Por fim, foi possível caracterizar uma temática não presente nos indicadores: indústria cosmética, alimentícia e farmacêutica. Com esse contexto, o LD1, V3, cita a presença de ácidos graxos superiores utilizados como lubrificantes em fármacos e cosméticos e a presença de ésteres na indústria alimentícia, farmacêutica, cosmética e de perfumes. Enquanto o LD2, no V2, aborda os constituintes dos desodorantes e sua relação com a transpiração e, no V6, mostra a reação de obtenção e aplicação de ésteres paraimitar artificialmente o aroma de frutas em balas, doces e até em xampus e outros produtos de higiene.

Deste movimento de análise, observam-se similaridades no tratamento dado às temáticas entre os dois livros didáticos analisados. Entretanto, ainda assim, identificou-se que o LD1 apresenta maiores detalhes nas informações, quando comparado aos clássicos da literatura como Solomons e Fryhle (2013), McMurry (2011) e Barbosa (2011). Nesse sentido, assim como verificam Varago e Souza (2022), a maioria dos textos analisados apresentam uma concepção cotidiana de forma ingênua, como meio de exemplificação para atrair a atenção do estudante, do que de fato um princípio norteador para resolução de problemas, conforme defendem Wartha, Silva e Berjano (2013).

 

CONSIDERAÇÕES FINAIS

Com base nas discussões apresentadas até aqui, este estudo permitiu verificar a ausência de alguns conceitos básicos sobre regras de nomenclatura mais detalhadas conforme a IUPAC nos materiais. Também perceberam-se lacunas e poucos exemplos que relacionam as propriedades físicas dos ácidos no LD2.

De forma geral, ambos os livros apontam exemplificações ingênuas relacionadas ao cotidiano quando tratam, por exemplo, dos usos dos ácidos carboxílicos e seus derivados na indústria alimentícia, cosmética e farmacêutica, provavelmente com vistas a despertar o interesse dos estudantes. Apesar disso, as leituras recomendadas, para a temática Meio Ambiente e Poluição, os materiais possibilitam ao professor pensar em abordagens problematizadoras ou experimentais para a produção de biodiesel (LD1) e sabões (LD1, LD2) com óleo residual de frituras, permitindo resgate de conceitos químicos relacionados às propriedades físicas e reativas dos ácidos carboxílicos.

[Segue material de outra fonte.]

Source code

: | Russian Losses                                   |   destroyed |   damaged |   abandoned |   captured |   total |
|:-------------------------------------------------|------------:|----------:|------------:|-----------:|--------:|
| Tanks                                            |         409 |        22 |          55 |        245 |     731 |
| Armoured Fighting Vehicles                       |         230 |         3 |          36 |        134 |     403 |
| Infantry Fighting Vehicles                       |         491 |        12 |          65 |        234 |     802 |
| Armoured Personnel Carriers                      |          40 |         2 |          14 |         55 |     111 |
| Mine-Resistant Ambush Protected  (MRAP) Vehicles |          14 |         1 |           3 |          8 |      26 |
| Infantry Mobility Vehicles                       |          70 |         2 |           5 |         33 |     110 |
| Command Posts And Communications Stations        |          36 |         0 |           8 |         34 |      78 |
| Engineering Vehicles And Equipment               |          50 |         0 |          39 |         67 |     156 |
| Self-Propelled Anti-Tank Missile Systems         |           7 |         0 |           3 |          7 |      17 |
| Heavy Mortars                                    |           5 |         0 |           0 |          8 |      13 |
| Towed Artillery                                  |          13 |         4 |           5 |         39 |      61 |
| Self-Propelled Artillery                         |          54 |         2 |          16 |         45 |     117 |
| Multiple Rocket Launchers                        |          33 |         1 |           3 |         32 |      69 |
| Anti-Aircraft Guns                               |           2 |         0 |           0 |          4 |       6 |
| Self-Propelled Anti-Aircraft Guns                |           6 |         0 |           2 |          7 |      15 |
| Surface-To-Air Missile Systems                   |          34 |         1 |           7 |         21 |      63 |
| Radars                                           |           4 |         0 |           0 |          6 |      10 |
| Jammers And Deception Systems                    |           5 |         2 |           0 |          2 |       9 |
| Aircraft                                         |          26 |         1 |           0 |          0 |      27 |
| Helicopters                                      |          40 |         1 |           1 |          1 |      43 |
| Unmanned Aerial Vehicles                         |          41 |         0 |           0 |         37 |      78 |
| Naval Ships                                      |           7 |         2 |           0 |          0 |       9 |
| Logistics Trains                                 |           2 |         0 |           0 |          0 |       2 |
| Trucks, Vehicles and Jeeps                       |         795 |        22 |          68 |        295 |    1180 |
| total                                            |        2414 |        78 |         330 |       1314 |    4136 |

Assim, acreditamos que uma visão menos fragmentada nos livros didáticos entre conceitos sobre ácidos carboxílicos e articulações com suas temáticas e outras áreas da Ciência, por meio de abordagens metodológicas diferenciadas de ensino com vistas para a solução de problemas sociais, poderiam conduzir os estudantes a reflexões sobre seus hábitos, promovendo sensibilização para uma alimentação saudável e alguns cuidados essenciais para a preservação do meio ambiente, por exemplo.